[[ Material for the task open ]]
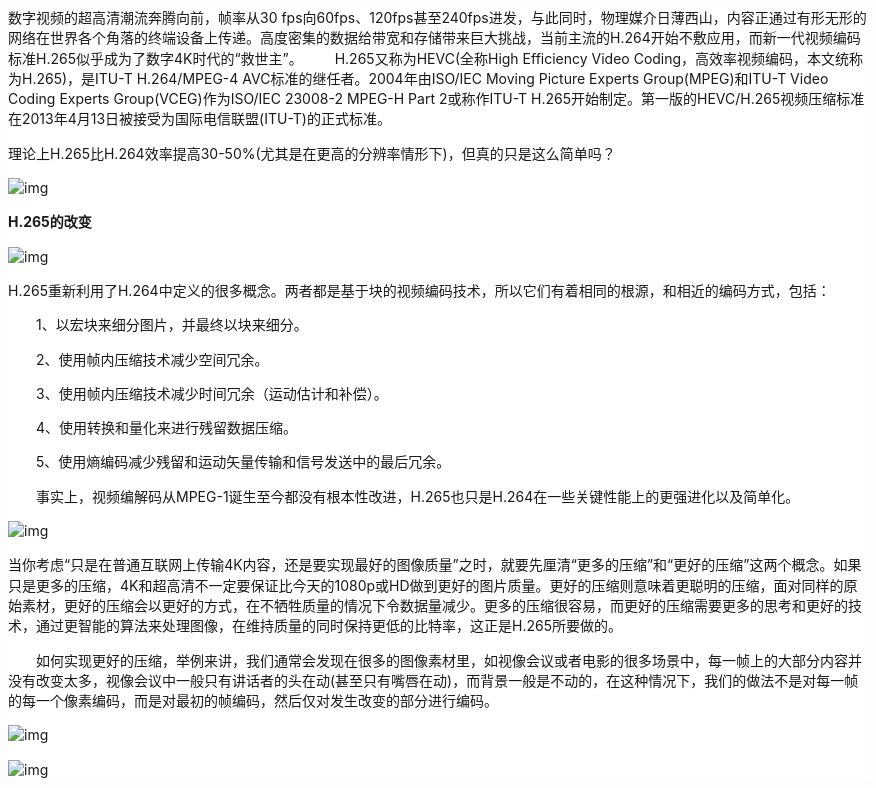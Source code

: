 数字视频的超高清潮流奔腾向前，帧率从30 fps向60fps、120fps甚至240fps进发，与此同时，物理媒介日薄西山，内容正通过有形无形的网络在世界各个角落的终端设备上传递。高度密集的数据给带宽和存储带来巨大挑战，当前主流的H.264开始不敷应用，而新一代视频编码标准H.265似乎成为了数字4K时代的“救世主”。
　　H.265又称为HEVC(全称High Efficiency Video Coding，高效率视频编码，本文统称为H.265)，是ITU-T H.264/MPEG-4 AVC标准的继任者。2004年由ISO/IEC Moving Picture Experts Group(MPEG)和ITU-T Video Coding Experts Group(VCEG)作为ISO/IEC 23008-2 MPEG-H Part 2或称作ITU-T H.265开始制定。第一版的HEVC/H.265视频压缩标准在2013年4月13日被接受为国际电信联盟(ITU-T)的正式标准。 

  理论上H.265比H.264效率提高30-50%(尤其是在更高的分辨率情形下)，但真的只是这么简单吗？

 

![img](https://gitee.com/lalalaxiaowifi/pictures/raw/master/%20image/20211229135420.jpeg)

 

 

**H.265的改变**

 

![img](https://gitee.com/lalalaxiaowifi/pictures/raw/master/%20image/20211229135424.jpeg)

 

​    H.265重新利用了H.264中定义的很多概念。两者都是基于块的视频编码技术，所以它们有着相同的根源，和相近的编码方式，包括：

　　1、以宏块来细分图片，并最终以块来细分。

　　2、使用帧内压缩技术减少空间冗余。

　　3、使用帧内压缩技术减少时间冗余（运动估计和补偿）。

　　4、使用转换和量化来进行残留数据压缩。

　　5、使用熵编码减少残留和运动矢量传输和信号发送中的最后冗余。

　　事实上，视频编解码从MPEG-1诞生至今都没有根本性改进，H.265也只是H.264在一些关键性能上的更强进化以及简单化。

 

![img](https://gitee.com/lalalaxiaowifi/pictures/raw/master/%20image/20211229135426.jpeg)

 

当你考虑“只是在普通互联网上传输4K内容，还是要实现最好的图像质量”之时，就要先厘清“更多的压缩”和“更好的压缩”这两个概念。如果只是更多的压缩，4K和超高清不一定要保证比今天的1080p或HD做到更好的图片质量。更好的压缩则意味着更聪明的压缩，面对同样的原始素材，更好的压缩会以更好的方式，在不牺牲质量的情况下令数据量减少。更多的压缩很容易，而更好的压缩需要更多的思考和更好的技术，通过更智能的算法来处理图像，在维持质量的同时保持更低的比特率，这正是H.265所要做的。

　　如何实现更好的压缩，举例来讲，我们通常会发现在很多的图像素材里，如视像会议或者电影的很多场景中，每一帧上的大部分内容并没有改变太多，视像会议中一般只有讲话者的头在动(甚至只有嘴唇在动)，而背景一般是不动的，在这种情况下，我们的做法不是对每一帧的每一个像素编码，而是对最初的帧编码，然后仅对发生改变的部分进行编码。

 

 

![img](https://gitee.com/lalalaxiaowifi/pictures/raw/master/%20image/20211229135429.jpeg)

 

 

![img](https://gitee.com/lalalaxiaowifi/pictures/raw/master/%20image/20211229135432.jpeg)

 

 

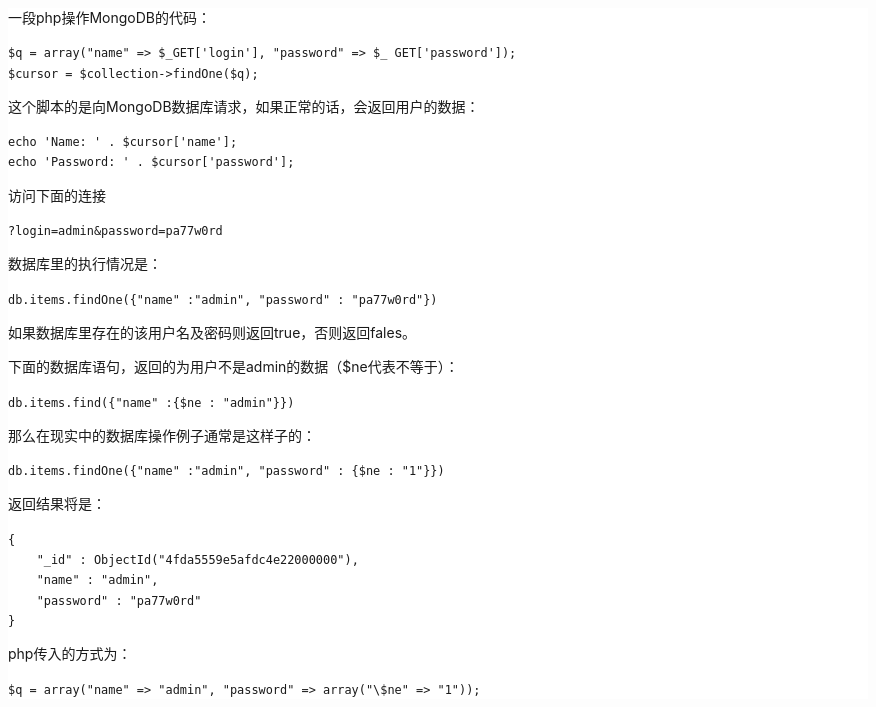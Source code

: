 一段php操作MongoDB的代码：

```
$q = array("name" => $_GET['login'], "password" => $_ GET['password']);
$cursor = $collection->findOne($q);

```

这个脚本的是向MongoDB数据库请求，如果正常的话，会返回用户的数据：

```
echo 'Name: ' . $cursor['name'];
echo 'Password: ' . $cursor['password']; 

```

访问下面的连接

```
?login=admin&password=pa77w0rd 

```

数据库里的执行情况是：

```
db.items.findOne({"name" :"admin", "password" : "pa77w0rd"}) 

```

如果数据库里存在的该用户名及密码则返回true，否则返回fales。

下面的数据库语句，返回的为用户不是admin的数据（$ne代表不等于）：

```
db.items.find({"name" :{$ne : "admin"}}) 

```

那么在现实中的数据库操作例子通常是这样子的：

```
db.items.findOne({"name" :"admin", "password" : {$ne : "1"}}) 

```

返回结果将是：

```
{
    "_id" : ObjectId("4fda5559e5afdc4e22000000"),
    "name" : "admin",
    "password" : "pa77w0rd"
}

```

php传入的方式为：

```
$q = array("name" => "admin", "password" => array("\$ne" => "1"));

```

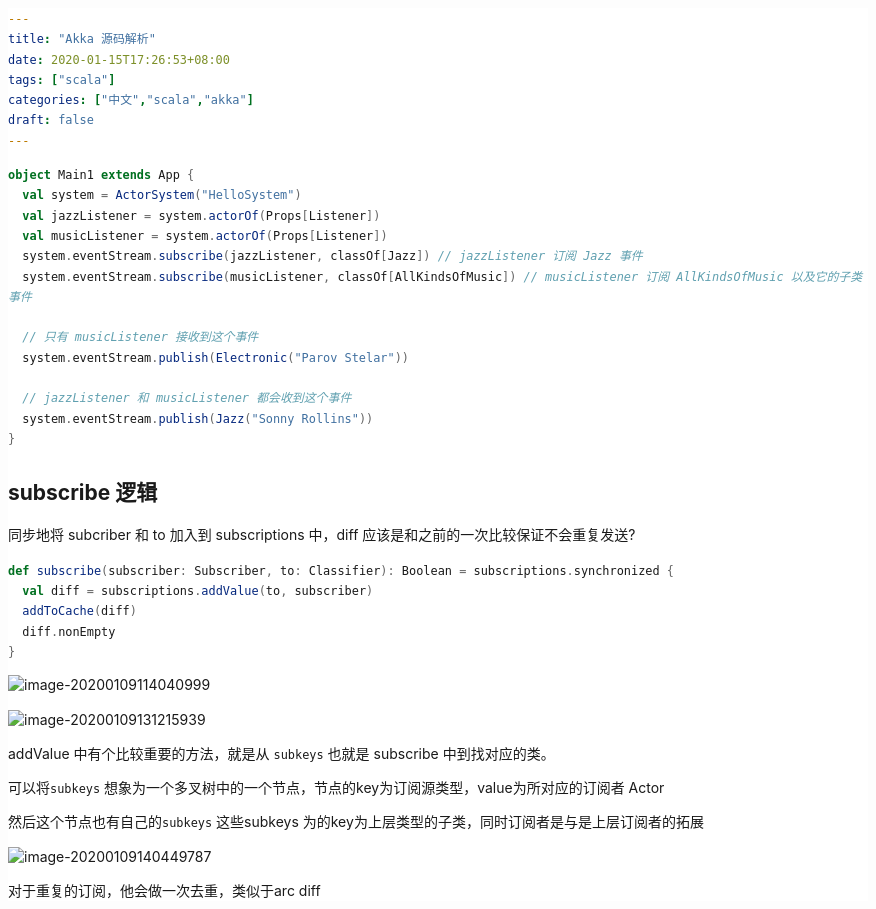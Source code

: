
 ```yaml
---
title: "Akka 源码解析"
date: 2020-01-15T17:26:53+08:00
tags: ["scala"]
categories: ["中文","scala","akka"]
draft: false
---
```




```scala
object Main1 extends App {
  val system = ActorSystem("HelloSystem")
  val jazzListener = system.actorOf(Props[Listener])
  val musicListener = system.actorOf(Props[Listener])
  system.eventStream.subscribe(jazzListener, classOf[Jazz]) // jazzListener 订阅 Jazz 事件
  system.eventStream.subscribe(musicListener, classOf[AllKindsOfMusic]) // musicListener 订阅 AllKindsOfMusic 以及它的子类 事件

  // 只有 musicListener 接收到这个事件
  system.eventStream.publish(Electronic("Parov Stelar"))

  // jazzListener 和 musicListener 都会收到这个事件
  system.eventStream.publish(Jazz("Sonny Rollins"))
}

```

## subscribe 逻辑

同步地将 subcriber 和 to 加入到 subscriptions 中，diff 应该是和之前的一次比较保证不会重复发送?

```scala
def subscribe(subscriber: Subscriber, to: Classifier): Boolean = subscriptions.synchronized {
  val diff = subscriptions.addValue(to, subscriber)
  addToCache(diff)
  diff.nonEmpty
}
```

![image-20200109114040999](https://tva1.sinaimg.cn/large/006tNbRwgy1gaxdi6sifoj312k06878y.jpg)

![image-20200109131215939](https://tva1.sinaimg.cn/large/006tNbRwgy1gaxdi7d0o9j30t40f2tho.jpg)

addValue 中有个比较重要的方法，就是从 `subkeys` 也就是 subscribe 中到找对应的类。

可以将`subkeys` 想象为一个多叉树中的一个节点，节点的key为订阅源类型，value为所对应的订阅者 Actor

然后这个节点也有自己的`subkeys` 这些subkeys 为的key为上层类型的子类，同时订阅者是与是上层订阅者的拓展

![image-20200109140449787](https://tva1.sinaimg.cn/large/006tNbRwgy1gaxdi7rh9jj30ss0g0wit.jpg)

对于重复的订阅，他会做一次去重，类似于arc diff
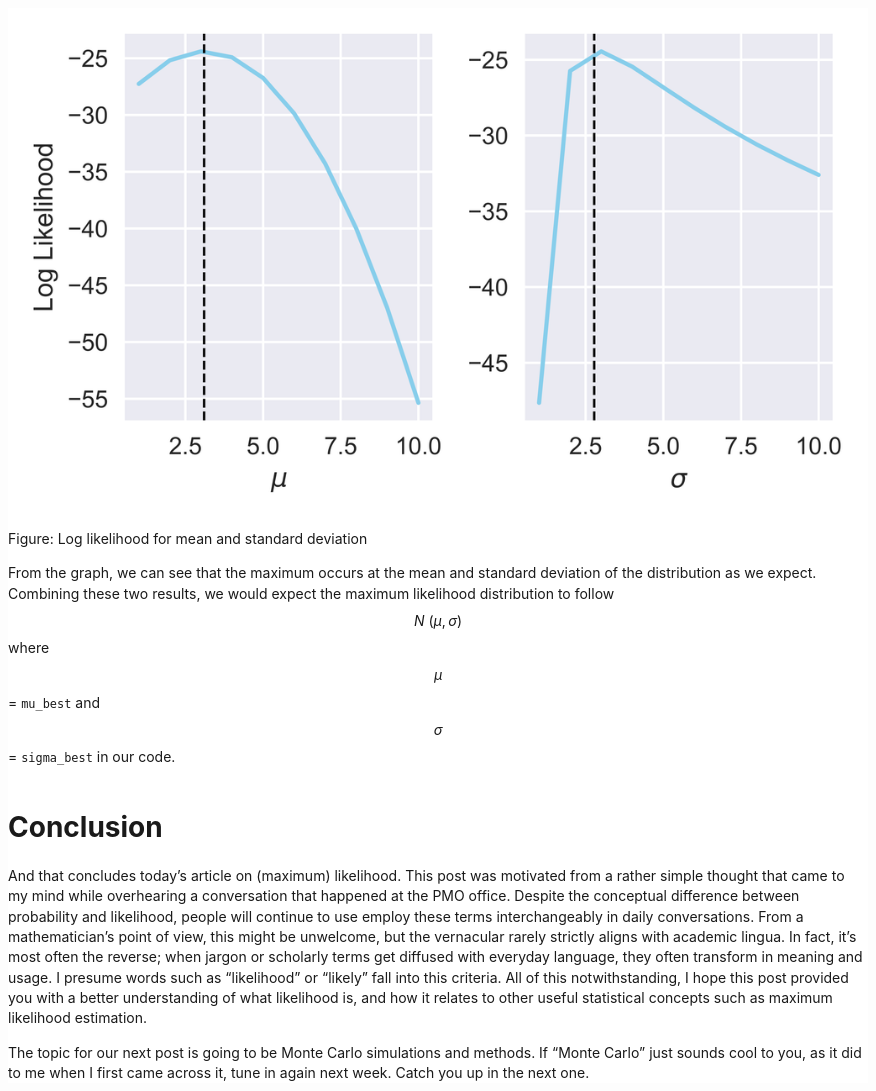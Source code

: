   <img src="/assets/images/likelihood-param.png">
  <figcaption>Figure: Log likelihood for mean and standard deviation</figcaption>
</figure>

From the graph, we can see that the maximum occurs at the mean and standard deviation of the distribution as we expect. Combining these two results, we would expect the maximum likelihood distribution to follow $$N~(\mu, \sigma)$$ where $$\mu$$ = `mu_best` and $$\sigma$$ = `sigma_best` in our code. 

# Conclusion

And that concludes today’s article on (maximum) likelihood. This post was motivated from a rather simple thought that came to my mind while overhearing a conversation that happened at the PMO office. Despite the conceptual difference between probability and likelihood, people will continue to use employ these terms interchangeably in daily conversations. From a mathematician’s point of view, this might be unwelcome, but the vernacular rarely strictly aligns with academic lingua. In fact, it’s most often the reverse; when jargon or scholarly terms get diffused with everyday language, they often transform in meaning and usage. I presume words such as “likelihood” or “likely” fall into this criteria. All of this notwithstanding, I hope this post provided you with a better understanding of what likelihood is, and how it relates to other useful statistical concepts such as maximum likelihood estimation. 

The topic for our next post is going to be Monte Carlo simulations and methods. If “Monte Carlo” just sounds cool to you, as it did to me when I first came across it, tune in again next week. Catch you up in the next one.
[[ Material for the task closed ]]
- _Task prompt_:
The lines holding the word "array" are the answer. Pull them out of the records and copy them.

- _Output below_:
$q = array("name" => $_GET['login'], "password" => $_ GET['password']);
$q = array("name" => "admin", "password" => array("\$ne" => "1"));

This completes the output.